Thursday, March 01, 2012

Bread of Life

March 1 Bread of Life John 6:30-40

“Now they demand a sign, as if He were unknown. Whence this sudden forgetfulness, save because they are ungrateful to God and are maliciously blind to the sight of His power? There is no doubt that they despise all the miracles they had already seen because Christ does not meet their wishes, and they do not find He is what they imagined… How many there are like them today!” John Calvin “Commentary on John” Vol. 4:104

Throughout history, men and women have approached Jesus Christ with very fixed ideas of what He can and cannot do. But we cannot confine the Word of God; there is always more to learn about Jesus. He is always bigger than our expectations; He is larger than any of our dreams.

Some of those who had been fed on the mountainside and then followed Jesus around the lake must have had some idea that He was the Messiah. They wanted to test that belief and so they asked Jesus for a sign, another miracle. Not content with the feeding of the five thousand, they now wanted Him to repeat the miracle in the wilderness and provide manna from heaven. There was a popular belief, at that time, that when the Messiah came He would identify Himself by renewing the miracle of the manna. They had a box, all prepared, in their minds; Jesus had to fit into it. Moses had given manna in the desert. What would Jesus give?

Correcting them, Jesus pointed out that it had not been Moses who provided the manna, but God. Moses was not the source of the blessing, merely the channel. Jesus pointed beyond the human agent to the divine source; and He pointed beyond the gift that sustains life for a day to the gift that saves forever. Then, in one of seven parallel passages in which He used a simply verbal form to identify Himself, Jesus made the lofty claim that He was the Bread of Life. To come to Him, that is, to accept Him as Lord, is to know hunger never again. The “never” is emphatic in the Greek. There is no one else like Jesus. He satisfies the hungry soul. As the woman at the well learned that only Living Water can quench a thirsty soul, so those who heard Jesus by the lake learned that only the Living Bread fills eternally.

If they were not satisfied it was because they did not believe. And if they did not believe it was because they had not been called. Jesus’ words danced between divine sovereignty and human responsibility, claiming that He would, indeed, draw to Himself all those that the Father had given to Him. Yet, at the same time, there was a challenge in His words. Only those whom God has called will be saved, but they will know that they are called because they will respond in faith. Everyone who looks at the Son and believes in Him shall have eternal life.
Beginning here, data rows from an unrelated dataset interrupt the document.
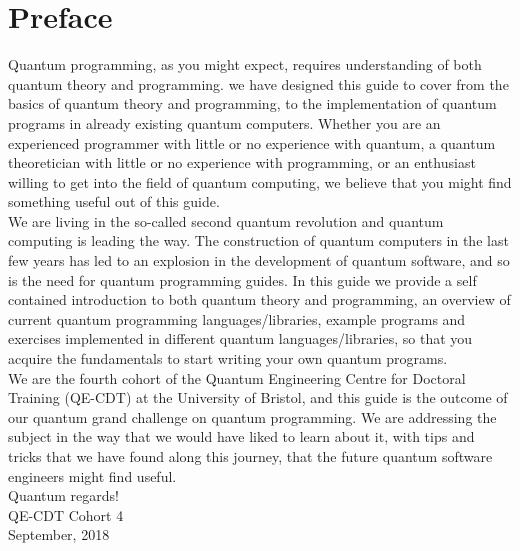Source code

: \chapter*{Preface}


Quantum programming, as you might expect, requires understanding of both quantum theory and programming. we have designed this guide to cover from the basics of quantum theory and programming, to the implementation of quantum programs in already existing quantum computers. Whether you are an experienced programmer with little or no experience with quantum, a quantum theoretician with little or no experience with programming, or an enthusiast willing to get into the field of quantum computing, we believe that you might find something useful out of this guide.\\ 

\noindent
We are living in the so-called second quantum revolution and quantum computing is leading the way. The construction of quantum computers in the last few years has led to an explosion in the development of quantum software, and so is the need for quantum programming guides. In this guide we provide a self contained introduction to both quantum theory and programming, an overview of current quantum programming languages/libraries, example programs and exercises implemented in different quantum languages/libraries, so that you acquire the fundamentals to start writing your own quantum programs.\\

\noindent
We are the fourth cohort of the Quantum Engineering Centre for Doctoral Training (QE-CDT) at the University of Bristol, and this guide is the outcome of our quantum grand challenge on quantum programming. We are addressing the subject in the way that we would have liked to learn about it, with tips and tricks that we have found along this journey, that the future quantum software engineers might find useful.\\

\noindent
Quantum regards!\\

\noindent
QE-CDT Cohort 4\\

\noindent
September, 2018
So, do we choose Him, or has He chosen us? Add that to the list of questions you will ask in heaven. For now, let the weight of Jesus’ words act as an anchor for your soul. No matter how wild the waters may rage, no matter how high the winds may roar, our salvation does not depend upon how tightly we hold on to the boat. God holds the boat, and us, in the hollow of His hand. Jesus Christ will not lose one of those whom the Father has committed to His care.